Given records: Begin

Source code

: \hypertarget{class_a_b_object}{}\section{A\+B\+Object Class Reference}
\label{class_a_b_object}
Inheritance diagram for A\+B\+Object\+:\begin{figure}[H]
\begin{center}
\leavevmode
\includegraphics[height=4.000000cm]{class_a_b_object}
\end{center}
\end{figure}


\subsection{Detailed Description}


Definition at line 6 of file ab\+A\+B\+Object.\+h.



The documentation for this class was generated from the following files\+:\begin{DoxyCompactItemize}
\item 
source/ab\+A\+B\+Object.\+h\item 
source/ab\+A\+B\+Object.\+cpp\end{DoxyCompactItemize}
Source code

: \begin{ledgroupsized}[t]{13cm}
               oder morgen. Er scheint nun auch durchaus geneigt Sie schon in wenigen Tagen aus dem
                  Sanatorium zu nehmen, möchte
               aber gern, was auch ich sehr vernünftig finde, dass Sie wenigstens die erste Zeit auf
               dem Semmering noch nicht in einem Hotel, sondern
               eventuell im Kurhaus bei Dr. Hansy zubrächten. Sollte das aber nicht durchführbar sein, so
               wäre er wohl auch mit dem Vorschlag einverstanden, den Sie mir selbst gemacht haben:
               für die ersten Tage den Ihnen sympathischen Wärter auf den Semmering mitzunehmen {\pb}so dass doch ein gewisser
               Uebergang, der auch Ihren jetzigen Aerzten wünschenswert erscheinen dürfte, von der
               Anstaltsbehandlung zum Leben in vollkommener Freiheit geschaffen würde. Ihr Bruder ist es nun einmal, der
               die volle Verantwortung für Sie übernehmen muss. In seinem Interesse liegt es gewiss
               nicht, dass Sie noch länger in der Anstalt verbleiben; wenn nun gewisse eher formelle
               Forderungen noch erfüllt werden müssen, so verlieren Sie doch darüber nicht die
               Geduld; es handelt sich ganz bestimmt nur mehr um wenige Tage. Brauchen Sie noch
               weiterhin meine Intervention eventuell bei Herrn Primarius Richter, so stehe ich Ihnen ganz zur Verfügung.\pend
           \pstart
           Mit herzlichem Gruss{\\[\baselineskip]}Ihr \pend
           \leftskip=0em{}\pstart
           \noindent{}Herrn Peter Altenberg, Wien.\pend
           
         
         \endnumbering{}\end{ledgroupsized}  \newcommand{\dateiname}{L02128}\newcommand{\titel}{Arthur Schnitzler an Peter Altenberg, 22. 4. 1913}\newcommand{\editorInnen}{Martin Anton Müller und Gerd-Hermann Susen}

Given records: End

Report the lines above that have the word "aber" in them.

→ Result for this task
               aber gern, was auch ich sehr vernünftig finde, dass Sie wenigstens die erste Zeit auf
               eventuell im Kurhaus bei Dr. Hansy zubrächten. Sollte das aber nicht durchführbar sein, so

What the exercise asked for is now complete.